Entries shown →
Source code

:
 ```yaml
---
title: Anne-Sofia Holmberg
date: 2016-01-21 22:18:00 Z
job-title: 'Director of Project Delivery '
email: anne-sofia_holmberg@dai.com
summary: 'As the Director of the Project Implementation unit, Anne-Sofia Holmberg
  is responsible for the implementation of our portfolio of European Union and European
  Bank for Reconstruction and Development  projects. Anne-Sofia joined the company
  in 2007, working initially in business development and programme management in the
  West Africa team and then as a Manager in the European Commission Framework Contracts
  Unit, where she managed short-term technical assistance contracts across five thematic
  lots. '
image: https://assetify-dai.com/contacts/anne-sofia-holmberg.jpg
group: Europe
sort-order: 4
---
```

==

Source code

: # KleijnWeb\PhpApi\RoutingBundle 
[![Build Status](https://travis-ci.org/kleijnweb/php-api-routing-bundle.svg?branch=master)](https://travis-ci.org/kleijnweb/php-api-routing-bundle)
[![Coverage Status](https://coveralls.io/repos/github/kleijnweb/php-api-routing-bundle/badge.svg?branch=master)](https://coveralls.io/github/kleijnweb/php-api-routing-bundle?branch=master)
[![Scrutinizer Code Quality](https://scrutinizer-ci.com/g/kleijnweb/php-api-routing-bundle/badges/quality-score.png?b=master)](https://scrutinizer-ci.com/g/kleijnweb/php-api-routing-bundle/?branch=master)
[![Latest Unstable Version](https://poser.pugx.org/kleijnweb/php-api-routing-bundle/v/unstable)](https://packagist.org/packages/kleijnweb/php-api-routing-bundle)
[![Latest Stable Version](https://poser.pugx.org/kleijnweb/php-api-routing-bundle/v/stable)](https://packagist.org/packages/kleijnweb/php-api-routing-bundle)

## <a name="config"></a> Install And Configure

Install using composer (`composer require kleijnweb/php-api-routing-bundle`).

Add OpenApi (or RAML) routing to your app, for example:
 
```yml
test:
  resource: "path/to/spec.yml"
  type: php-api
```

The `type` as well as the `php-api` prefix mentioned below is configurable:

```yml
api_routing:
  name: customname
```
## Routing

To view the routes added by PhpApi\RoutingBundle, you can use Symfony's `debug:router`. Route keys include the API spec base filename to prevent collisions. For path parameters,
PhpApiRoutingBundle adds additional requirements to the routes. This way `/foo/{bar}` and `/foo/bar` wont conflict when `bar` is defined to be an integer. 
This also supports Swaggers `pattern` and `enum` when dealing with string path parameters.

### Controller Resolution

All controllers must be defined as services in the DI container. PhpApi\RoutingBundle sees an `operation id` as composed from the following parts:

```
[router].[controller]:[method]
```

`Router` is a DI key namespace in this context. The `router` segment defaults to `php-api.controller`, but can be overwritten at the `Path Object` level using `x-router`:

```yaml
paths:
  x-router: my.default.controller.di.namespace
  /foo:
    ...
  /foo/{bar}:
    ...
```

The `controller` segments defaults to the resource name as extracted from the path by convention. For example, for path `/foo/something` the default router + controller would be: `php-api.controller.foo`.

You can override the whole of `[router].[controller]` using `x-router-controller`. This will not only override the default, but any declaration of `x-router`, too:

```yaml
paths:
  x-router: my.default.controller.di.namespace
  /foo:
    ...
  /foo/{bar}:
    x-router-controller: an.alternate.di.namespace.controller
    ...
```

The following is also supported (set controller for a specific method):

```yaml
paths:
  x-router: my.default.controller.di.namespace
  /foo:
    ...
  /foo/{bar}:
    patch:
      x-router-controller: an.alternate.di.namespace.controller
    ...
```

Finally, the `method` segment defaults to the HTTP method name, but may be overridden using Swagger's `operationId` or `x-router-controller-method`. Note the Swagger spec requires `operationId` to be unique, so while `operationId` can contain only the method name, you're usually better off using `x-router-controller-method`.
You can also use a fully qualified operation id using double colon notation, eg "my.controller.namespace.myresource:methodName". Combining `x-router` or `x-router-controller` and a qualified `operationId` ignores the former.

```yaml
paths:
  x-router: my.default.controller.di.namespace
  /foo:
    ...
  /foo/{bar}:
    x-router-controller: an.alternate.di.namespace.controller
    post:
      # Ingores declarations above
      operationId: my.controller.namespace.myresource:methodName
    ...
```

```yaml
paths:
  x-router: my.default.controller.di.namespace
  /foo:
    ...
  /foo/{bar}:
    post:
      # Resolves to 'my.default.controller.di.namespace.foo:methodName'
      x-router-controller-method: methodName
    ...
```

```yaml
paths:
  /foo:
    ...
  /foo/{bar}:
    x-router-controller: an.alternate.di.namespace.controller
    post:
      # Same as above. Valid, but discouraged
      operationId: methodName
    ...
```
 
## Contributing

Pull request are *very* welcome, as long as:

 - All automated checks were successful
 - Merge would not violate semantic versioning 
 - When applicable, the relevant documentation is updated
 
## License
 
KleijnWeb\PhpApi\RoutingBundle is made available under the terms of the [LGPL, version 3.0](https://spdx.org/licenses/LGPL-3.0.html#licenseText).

==

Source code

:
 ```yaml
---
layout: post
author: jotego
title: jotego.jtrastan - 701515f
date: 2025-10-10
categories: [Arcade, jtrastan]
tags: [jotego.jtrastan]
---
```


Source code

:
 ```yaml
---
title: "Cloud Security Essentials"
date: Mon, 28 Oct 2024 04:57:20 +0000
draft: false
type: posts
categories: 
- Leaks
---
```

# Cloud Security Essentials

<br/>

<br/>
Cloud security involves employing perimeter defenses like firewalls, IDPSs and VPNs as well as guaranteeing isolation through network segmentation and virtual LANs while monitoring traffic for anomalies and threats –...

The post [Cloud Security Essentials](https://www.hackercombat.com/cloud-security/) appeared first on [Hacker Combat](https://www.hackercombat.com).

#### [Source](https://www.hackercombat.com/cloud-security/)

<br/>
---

What you are asked to do → In the entries above, find the line with "- All automated checks were successful" and the line with "KleijnWeb\PhpApi\RoutingBundle is made", then restate word for word both of them and every line between, with nothing more.

Your solution →
 - All automated checks were successful
 - Merge would not violate semantic versioning 
 - When applicable, the relevant documentation is updated
 
## License
 
KleijnWeb\PhpApi\RoutingBundle is made available under the terms of the [LGPL, version 3.0](https://spdx.org/licenses/LGPL-3.0.html#licenseText).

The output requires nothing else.